__Listed entries__.
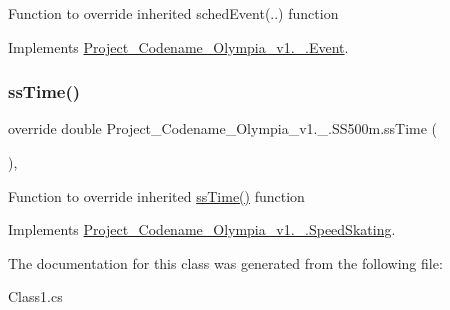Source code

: Function to override inherited sched\+Event(..) function 

Implements \hyperlink{classProject__Codename__Olympia__v1_1_1__0_1_1Event_abb4e2b9c28527b9a28395f2fe9192196}{Project\+\_\+\+Codename\+\_\+\+Olympia\+\_\+v1.\+\_.\+Event}.

\mbox{\label{classProject__Codename__Olympia__v1_1_1__0_1_1SS500m_a1fc1ed5e2b6d1fa4d1921a3d155c6a6f}} 
\subsubsection{\texorpdfstring{ss\+Time()}{ssTime()}}
{\footnotesize\ttfamily override double Project\+\_\+\+Codename\+\_\+\+Olympia\+\_\+v1.\+\_.\+S\+S500m.\+ss\+Time (\begin{DoxyParamCaption}{ }\end{DoxyParamCaption})\hspace{0.3cm}{\ttfamily [inline]}, {\ttfamily [virtual]}}

Function to override inherited \hyperlink{classProject__Codename__Olympia__v1_1_1__0_1_1SS500m_a1fc1ed5e2b6d1fa4d1921a3d155c6a6f}{ss\+Time()} function 

Implements \hyperlink{classProject__Codename__Olympia__v1_1_1__0_1_1SpeedSkating_acedc7b2f1bfab95ee054531364ea50fb}{Project\+\_\+\+Codename\+\_\+\+Olympia\+\_\+v1.\+\_.\+Speed\+Skating}.



The documentation for this class was generated from the following file\+:\begin{DoxyCompactItemize}
\item 
Class1.\+cs\end{DoxyCompactItemize}
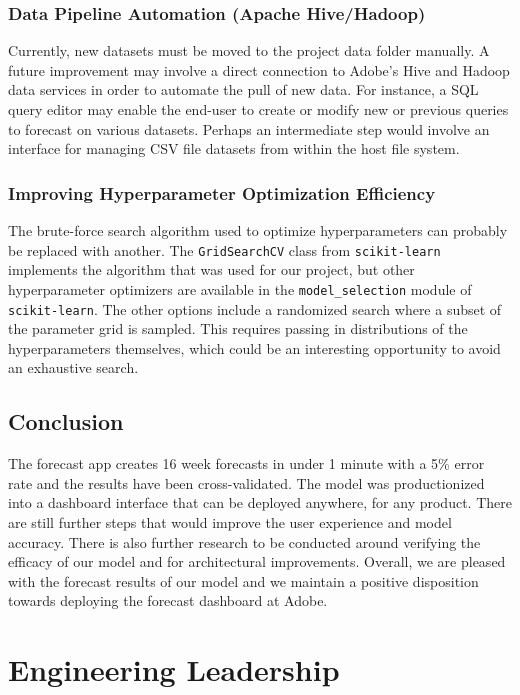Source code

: \documentclass[11pt, oneside, authoryear]{report}
\begin{document}
\subsection{Data Pipeline Automation (Apache Hive/Hadoop)}
Currently, new datasets must be moved to the project data folder manually. A future improvement may involve a direct connection to Adobe's Hive and Hadoop data services in order to automate the pull of new data. For instance, a SQL query editor may enable the end-user to create or modify new or previous queries to forecast on various datasets. Perhaps an intermediate step would involve an interface for managing CSV file datasets from within the host file system.

\subsection{Improving Hyperparameter Optimization Efficiency}
\label{improving_hyperparameter_optimization_efficiency}
The brute-force search algorithm used to optimize hyperparameters can probably be replaced with another. The \texttt{GridSearchCV} class from \texttt{scikit-learn} implements the algorithm that was used for our project, but other hyperparameter optimizers are available in the \texttt{model\_selection} module of \texttt{scikit-learn}. The other options include a randomized search where a subset of the parameter grid is sampled. This requires passing in distributions of the hyperparameters themselves, which could be an interesting opportunity to avoid an exhaustive search.

\section{Conclusion}
The forecast app creates 16 week forecasts in under 1 minute with a 5\% error rate and the results have been cross-validated. The model was productionized into a dashboard interface that can be deployed anywhere, for any product. There are still further steps that would improve the user experience and model accuracy. There is also further research to be conducted around verifying the efficacy of our model and for architectural improvements. Overall, we are pleased with the forecast results of our model and we maintain a positive disposition towards deploying the forecast dashboard at Adobe.

\chapter{Engineering Leadership}
\end{document}
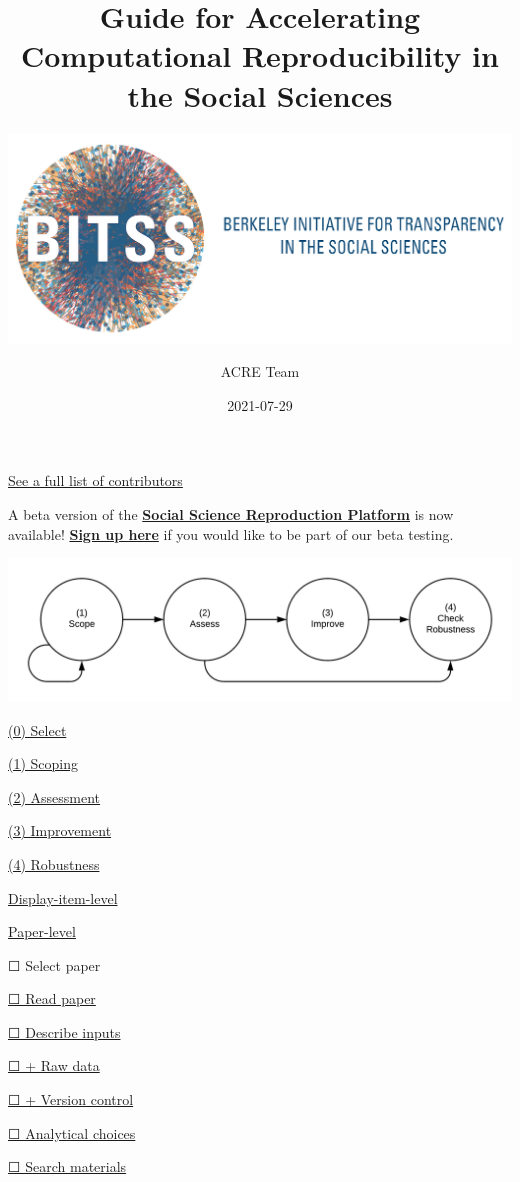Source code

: \documentclass[
]{book}
\title{Guide for Accelerating Computational Reproducibility in the Social Sciences}
\subtitle{\href{https://www.bitss.org/}{\includegraphics{BITSS_logo_horizontal.png}}}
\author{ACRE Team}
\date{2021-07-29}
\begin{document}
\maketitle

{
\setcounter{tocdepth}{1}
\tableofcontents
}
\hypertarget{section}{%
\chapter*{}\label{section}}

\protect\hyperlink{contributions}{See a full list of contributors}

A beta version of the \href{https://www.socialsciencereproduction.org/}{\textbf{Social Science Reproduction Platform}} is now available! \href{https://forms.gle/yZivWcwijCzEhrBU6}{\textbf{Sign up here}} if you would like to be part of our beta testing.

\includegraphics[width=1\linewidth]{stages}

\protect\hyperlink{select}{(0) Select}

\protect\hyperlink{scoping}{(1) Scoping}

\protect\hyperlink{assessment}{(2) Assessment}

\protect\hyperlink{improvements}{(3) Improvement}

\protect\hyperlink{robust}{(4) Robustness}

\protect\hyperlink{di-imp}{Display-item-level}

\protect\hyperlink{paper-level}{Paper-level}

☐ Select paper

\protect\hyperlink{read-summ}{☐ Read paper}

\protect\hyperlink{describe-inputs}{☐ Describe inputs}

\protect\hyperlink{rd}{☐ + Raw data}

\protect\hyperlink{paper-level}{☐ + Version control}

\protect\hyperlink{id-analy}{☐ Analytical choices}

\protect\hyperlink{declaree}{☐ Search materials}
\end{document}
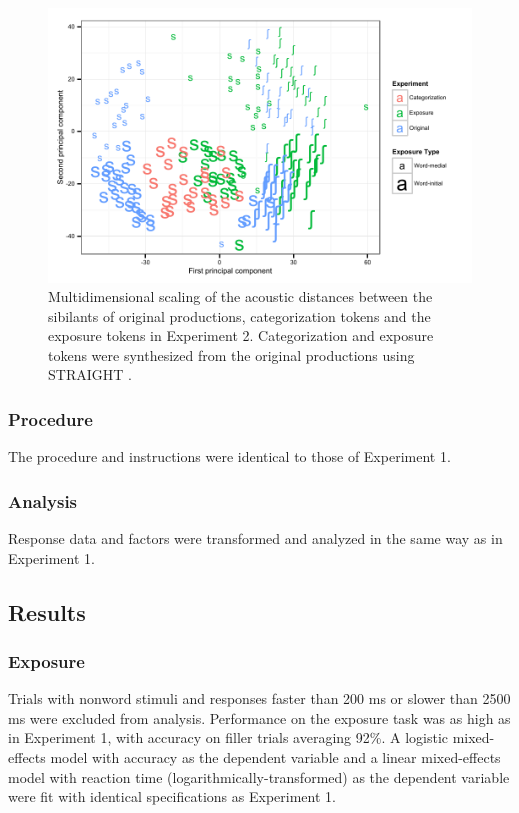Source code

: \begin{figure}[ht]
\caption{Multidimensional scaling of the acoustic distances between the sibilants of original productions, categorization tokens and the exposure tokens in Experiment 2.  Categorization and exposure tokens were synthesized from the original productions using STRAIGHT \citep{Kawahara2008}.}
\label{fig:exp2mds}
\begin{center}
\includegraphics[width=\textwidth]{graphs/exp2_mds}
\end{center}
\end{figure}

\subsubsection{Procedure}

The procedure and instructions were identical to those of Experiment 1.

\subsubsection{Analysis}

Response data and factors were transformed and analyzed in the same way as in Experiment 1.

\subsection{Results}

\subsubsection{Exposure}

Trials with nonword stimuli and responses faster than 200 ms or slower than 2500 ms were excluded from analysis. 
Performance on the exposure task was as high as in Experiment 1, with accuracy on filler trials averaging 92\%.  
A logistic mixed-effects model with accuracy as the dependent variable and a linear mixed-effects model with reaction time (logarithmically-transformed) as the dependent variable were fit with identical specifications as Experiment 1.

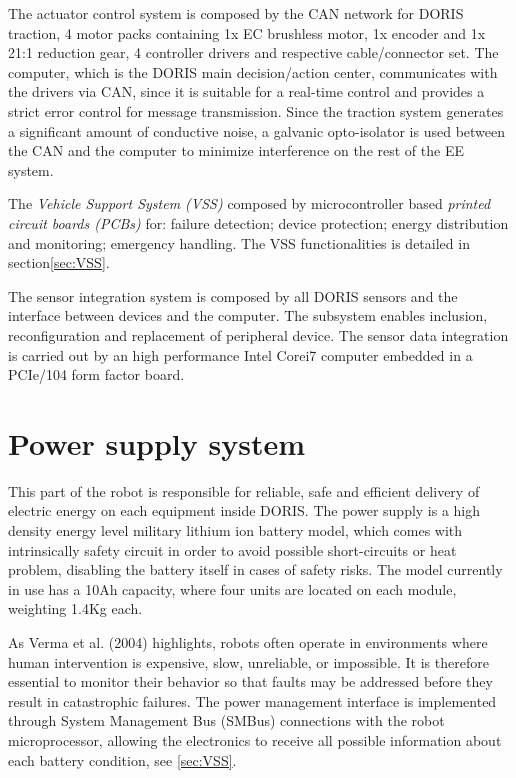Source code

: \documentclass{ifacconf}
\begin{document}
The actuator control system is composed by the CAN network for DORIS
traction, 4 motor packs containing 1x EC brushless motor, 1x encoder and 1x
21:1 reduction gear, 4 controller drivers and respective cable/connector set.
The computer, which is the DORIS main decision/action center, communicates with
the drivers via CAN, since it is suitable for a real-time control and provides
a strict error control for message transmission. Since the traction system
generates a significant amount of conductive noise, a galvanic opto-isolator is
used between the CAN and the computer to minimize interference on the rest of
the EE system.

The \emph{Vehicle Support System (VSS)} composed by microcontroller based
\emph{printed circuit boards (PCBs)} for: failure detection; device protection;
energy distribution and monitoring; emergency handling\cite{MARIUS}. The VSS
functionalities is detailed in section\ref{sec:VSS}.

The sensor integration system is composed by all DORIS sensors and the interface
between devices and the computer. The subsystem enables inclusion,
reconfiguration and replacement of peripheral device. The sensor data
integration is carried out by an high performance Intel\textregistered
Core\texttrademark i7 computer embedded in a PCIe/104 form factor board.
  
\newpage
\section{Power supply system}\label{sec:powersupply_overview}
This part of the robot is responsible for reliable, safe and efficient delivery
of electric energy on each equipment inside DORIS. The power supply is a high
density energy level military lithium ion battery model, which comes with
intrinsically safety circuit in order to avoid possible short-circuits or heat
problem, disabling the battery itself in cases of safety risks. The model
currently in use has a 10Ah capacity, where four units are located on each
module, weighting 1.4Kg each.

As Verma et al. (2004) highlights, robots often operate in environments where
human intervention is expensive, slow, unreliable, or impossible. It is
therefore essential to monitor their behavior so that faults may be addressed
before they result in catastrophic failures. The power management interface is
implemented through System Management Bus (SMBus) connections with the robot
microprocessor, allowing the electronics to receive all possible information
about each battery condition, see \ref{sec:VSS}. 
\end{document}
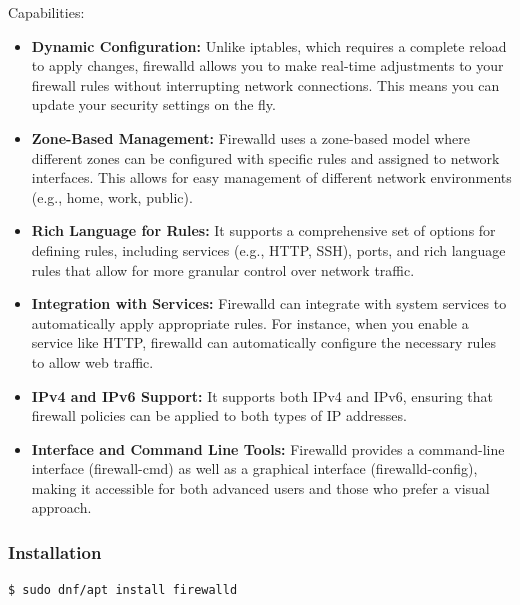 \documentclass{article}
\newenvironment{codetemplate}[1][]{%
  \mybasecolorbox[#1]
  \itshape
}{%
  \endmybasecolorbox
}
\begin{document}
Capabilities:
\begin{itemize}
    \item \textbf{Dynamic Configuration:} Unlike iptables, which requires a complete reload to apply changes, firewalld allows you to make real-time adjustments to your firewall rules without interrupting network connections. This means you can update your security settings on the fly.
    
    \item \textbf{Zone-Based Management:} Firewalld uses a zone-based model where different zones can be configured with specific rules and assigned to network interfaces. This allows for easy management of different network environments (e.g., home, work, public).
    
    \item \textbf{Rich Language for Rules:} It supports a comprehensive set of options for defining rules, including services (e.g., HTTP, SSH), ports, and rich language rules that allow for more granular control over network traffic.
    
    \item \textbf{Integration with Services:} Firewalld can integrate with system services to automatically apply appropriate rules. For instance, when you enable a service like HTTP, firewalld can automatically configure the necessary rules to allow web traffic.
    
    \item \textbf{IPv4 and IPv6 Support:} It supports both IPv4 and IPv6, ensuring that firewall policies can be applied to both types of IP addresses.
    
    \item \textbf{Interface and Command Line Tools:} Firewalld provides a command-line interface (firewall-cmd) as well as a graphical interface (firewalld-config), making it accessible for both advanced users and those who prefer a visual approach.
\end{itemize}

\subsubsection{Installation}

\begin{codetemplate}
\begin{verbatim}
$ sudo dnf/apt install firewalld
\end{verbatim}
\end{codetemplate}
\end{document}
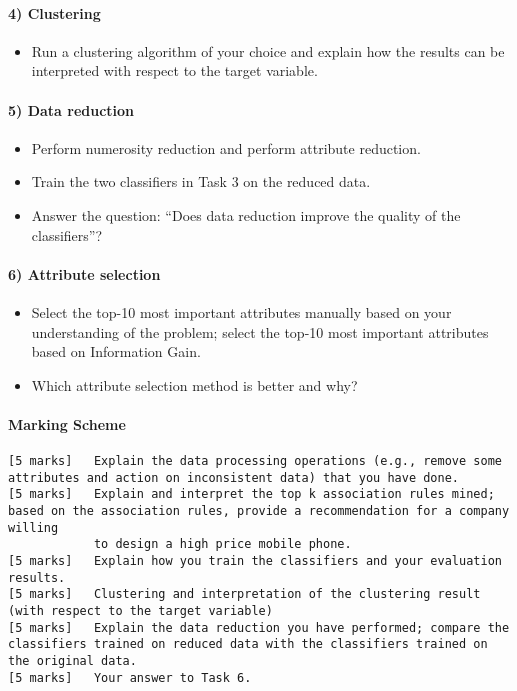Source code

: \documentclass[11pt]{article}
\providecommand{\tightlist}{%
      \setlength{\itemsep}{0pt}\setlength{\parskip}{0pt}}
\begin{document}
\hypertarget{clustering}{%
\paragraph{4) Clustering}\label{clustering}}

\begin{itemize}
\tightlist
\item
  Run a clustering algorithm of your choice and explain how the results
  can be interpreted with respect to the target variable.
\end{itemize}

\hypertarget{data-reduction}{%
\paragraph{5) Data reduction}\label{data-reduction}}

\begin{itemize}
\tightlist
\item
  Perform numerosity reduction and perform attribute reduction.
\item
  Train the two classifiers in Task 3 on the reduced data.
\item
  Answer the question: ``Does data reduction improve the quality of the
  classifiers''?
\end{itemize}

\hypertarget{attribute-selection}{%
\paragraph{6) Attribute selection}\label{attribute-selection}}

\begin{itemize}
\tightlist
\item
  Select the top-10 most important attributes manually based on your
  understanding of the problem; select the top-10 most important
  attributes based on Information Gain.
\item
  Which attribute selection method is better and why?
\end{itemize}

\hypertarget{marking-scheme}{%
\paragraph{\texorpdfstring{\textbf{Marking
Scheme}}{Marking Scheme}}\label{marking-scheme}}

\begin{verbatim}
[5 marks]   Explain the data processing operations (e.g., remove some attributes and action on inconsistent data) that you have done.
[5 marks]   Explain and interpret the top k association rules mined; based on the association rules, provide a recommendation for a company willing 
            to design a high price mobile phone.
[5 marks]   Explain how you train the classifiers and your evaluation results.
[5 marks]   Clustering and interpretation of the clustering result (with respect to the target variable)
[5 marks]   Explain the data reduction you have performed; compare the classifiers trained on reduced data with the classifiers trained on the original data.
[5 marks]   Your answer to Task 6.
\end{verbatim}
\end{document}
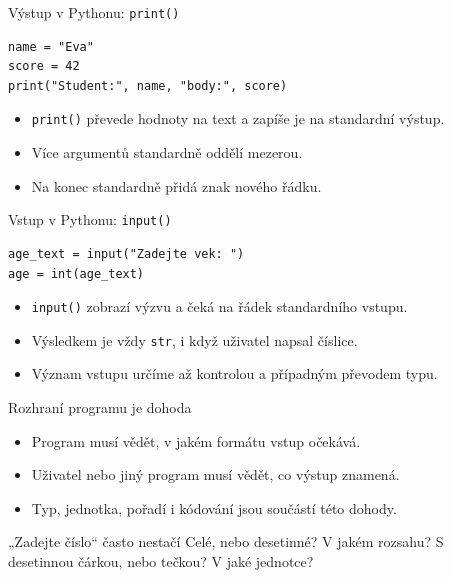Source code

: \documentclass[aspectratio=169]{beamer}
\begin{document}
\begin{frame}[fragile]{Výstup v Pythonu: \texttt{print()}}
\begin{lstlisting}[style=python]
name = "Eva"
score = 42
print("Student:", name, "body:", score)
\end{lstlisting}
  \begin{itemize}
    \item \texttt{print()} převede hodnoty na text a zapíše je na standardní výstup.
    \item Více argumentů standardně oddělí mezerou.
    \item Na konec standardně přidá znak nového řádku.
  \end{itemize}
\end{frame}

\begin{frame}[fragile]{Vstup v Pythonu: \texttt{input()}}
\begin{lstlisting}[style=python]
age_text = input("Zadejte vek: ")
age = int(age_text)
\end{lstlisting}
  \begin{itemize}
    \item \texttt{input()} zobrazí výzvu a čeká na řádek standardního vstupu.
    \item Výsledkem je vždy \texttt{str}, i když uživatel napsal číslice.
    \item Význam vstupu určíme až kontrolou a případným převodem typu.
  \end{itemize}
\end{frame}

\begin{frame}{Rozhraní programu je dohoda}
  \begin{itemize}
    \item Program musí vědět, v jakém formátu vstup očekává.
    \item Uživatel nebo jiný program musí vědět, co výstup znamená.
    \item Typ, jednotka, pořadí i kódování jsou součástí této dohody.
  \end{itemize}
  \begin{alertblock}{„Zadejte číslo“ často nestačí}
    Celé, nebo desetinné? V jakém rozsahu? S desetinnou čárkou, nebo tečkou? V jaké jednotce?
  \end{alertblock}
\end{frame}
\end{document}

__Try it__. All that is needed is the exact run of lines above from the line containing "The procedure and" through the line containing "Trials with nonword", both of them included.

__Response to the task__.
The procedure and instructions were identical to those of Experiment 1.

\subsubsection{Analysis}

Response data and factors were transformed and analyzed in the same way as in Experiment 1.

\subsection{Results}

\subsubsection{Exposure}

Trials with nonword stimuli and responses faster than 200 ms or slower than 2500 ms were excluded from analysis. 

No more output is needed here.